Thursday, July 12, 2007

Marriage in time of war

I’ve been struck of late how different marriage is in times of war.

Shimmer Chinodya’s war in Harvest of Thorns is the Chimurenga, the rebellion that formed modern Zimbabwe. Benjamin returns from the battlelines with a bride in tow, one he found among the ruin of her village and the killing of her family.

Walter Baxter wrote of the Second World War. I wrote some months ago about his powerful Look Down In Mercy. I recently read his other novel, The Image and the Search. More on both Baxter and Chinodya later perhaps. My point here is how characters’ marriages were affected by the intensity of war. One even gets married, having learned that single men are despatched on the most hazardous air runs.

And while doing some extra research on J. S. Haldane in the National Library of Scotland the other day, I came across this letter, written by Jack (JBS) Haldane to his mother, regarding the marriage of his young sister Naomi to Dick Mitchison (and so becoming Naomi Mitchison, the name under which she found fame as a writer). Naomi believed her brother had been her mother’s sacrifice to her imperial beliefs … though in truth, I doubt you could have kept Jack back. No more could you have kept Naomi back from her own war duty, marrying a dashing cavalry officer. She first took the train out to claim him as her own when she was sixteen.
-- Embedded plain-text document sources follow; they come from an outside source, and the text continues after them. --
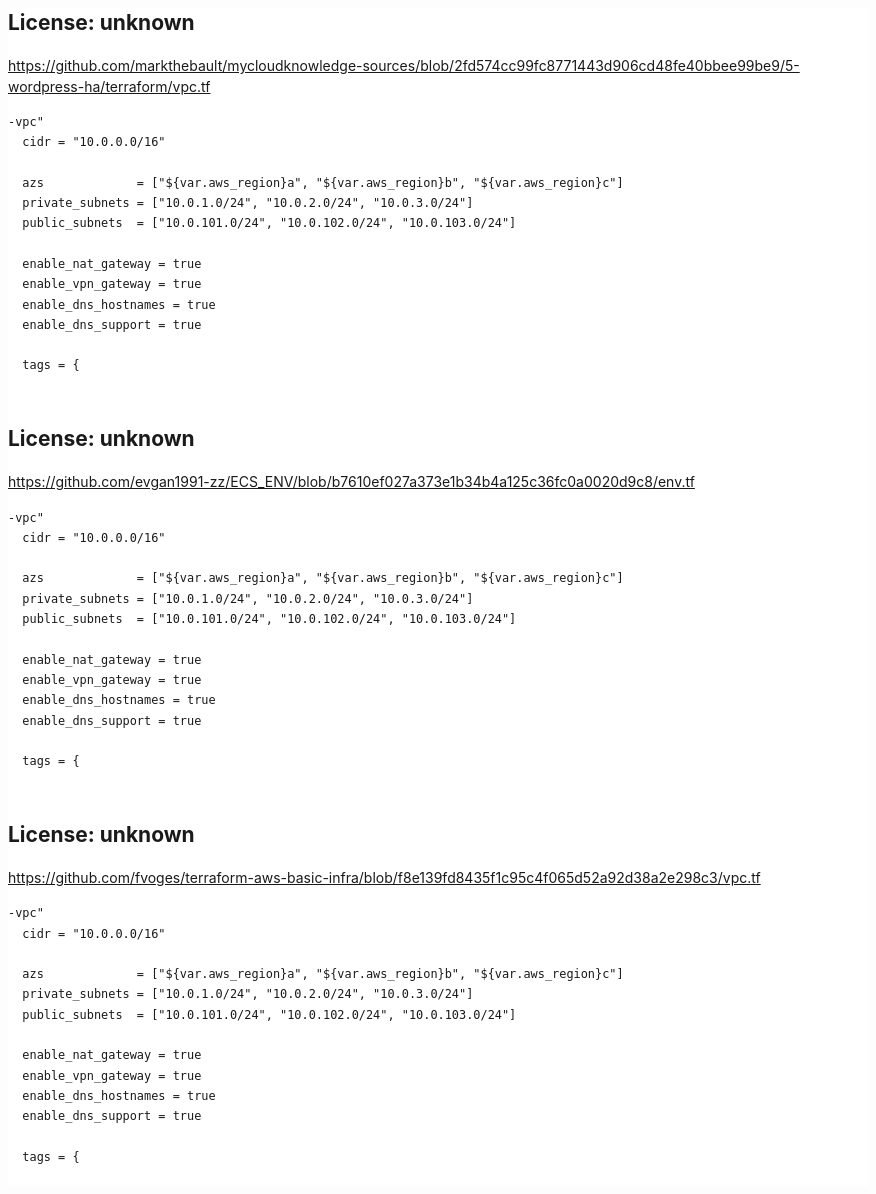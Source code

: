 

## License: unknown
https://github.com/markthebault/mycloudknowledge-sources/blob/2fd574cc99fc8771443d906cd48fe40bbee99be9/5-wordpress-ha/terraform/vpc.tf

```
-vpc"
  cidr = "10.0.0.0/16"
  
  azs             = ["${var.aws_region}a", "${var.aws_region}b", "${var.aws_region}c"]
  private_subnets = ["10.0.1.0/24", "10.0.2.0/24", "10.0.3.0/24"]
  public_subnets  = ["10.0.101.0/24", "10.0.102.0/24", "10.0.103.0/24"]
  
  enable_nat_gateway = true
  enable_vpn_gateway = true
  enable_dns_hostnames = true
  enable_dns_support = true
  
  tags = {
    
```


## License: unknown
https://github.com/evgan1991-zz/ECS_ENV/blob/b7610ef027a373e1b34b4a125c36fc0a0020d9c8/env.tf

```
-vpc"
  cidr = "10.0.0.0/16"
  
  azs             = ["${var.aws_region}a", "${var.aws_region}b", "${var.aws_region}c"]
  private_subnets = ["10.0.1.0/24", "10.0.2.0/24", "10.0.3.0/24"]
  public_subnets  = ["10.0.101.0/24", "10.0.102.0/24", "10.0.103.0/24"]
  
  enable_nat_gateway = true
  enable_vpn_gateway = true
  enable_dns_hostnames = true
  enable_dns_support = true
  
  tags = {
    
```


## License: unknown
https://github.com/fvoges/terraform-aws-basic-infra/blob/f8e139fd8435f1c95c4f065d52a92d38a2e298c3/vpc.tf

```
-vpc"
  cidr = "10.0.0.0/16"
  
  azs             = ["${var.aws_region}a", "${var.aws_region}b", "${var.aws_region}c"]
  private_subnets = ["10.0.1.0/24", "10.0.2.0/24", "10.0.3.0/24"]
  public_subnets  = ["10.0.101.0/24", "10.0.102.0/24", "10.0.103.0/24"]
  
  enable_nat_gateway = true
  enable_vpn_gateway = true
  enable_dns_hostnames = true
  enable_dns_support = true
  
  tags = {
    
```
‘Events move quickly, don’t they,’ Jack wrote to his mother in February 1916 (MS20655, f.89). ‘I knew Dick was in love, but I didn’t know how fond Nou was of him. However it is an excellent thing, for if she is in love with him & he gets killed she will be much better as a widow than otherwise, & in her case there is quite a lot to be said for early marriage anyway. Still, I can’t pretend I expected it. I think they ought to get on very well, for she, as well as the war, should pull him together. Nou seems thoroughly pleased with herself, and so would I be in her place.’